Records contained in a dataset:

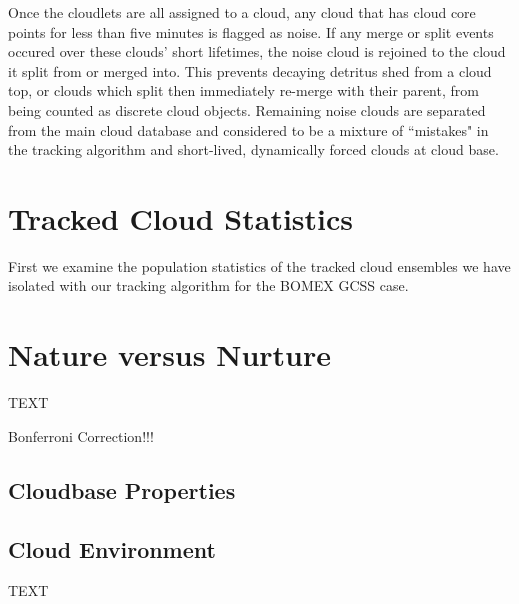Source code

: \documentclass[acp]{copernicus}
\begin{document}
Once the cloudlets are all assigned to a cloud, any cloud that has cloud core 
points for less than five minutes is flagged as noise.  If any merge or split 
events occured over these clouds' short lifetimes, the noise cloud is rejoined 
to the cloud it split from or merged into.  This prevents decaying detritus shed 
from a cloud top, or clouds which split then immediately re-merge with their 
parent, from being counted as discrete cloud objects.  Remaining noise clouds 
are separated from the main cloud database and considered to be a mixture of 
``mistakes" in the tracking algorithm and short-lived, dynamically forced clouds 
at cloud base.



\section{Tracked Cloud Statistics}

First we examine the population statistics of the tracked cloud ensembles we 
have isolated with our tracking algorithm for the BOMEX GCSS case.



\section{Nature versus Nurture}
TEXT

Bonferroni Correction!!!

\subsection{Cloudbase Properties}

\subsection{Cloud Environment}


\conclusions
TEXT


\end{document}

REQUIREMENT:
Filter the data above down to lines with the word "from", and copy them.

EXERCISE RESPONSE:
to the cloud it split from or merged into.  This prevents decaying detritus shed 
from a cloud top, or clouds which split then immediately re-merge with their 
parent, from being counted as discrete cloud objects.  Remaining noise clouds 
are separated from the main cloud database and considered to be a mixture of 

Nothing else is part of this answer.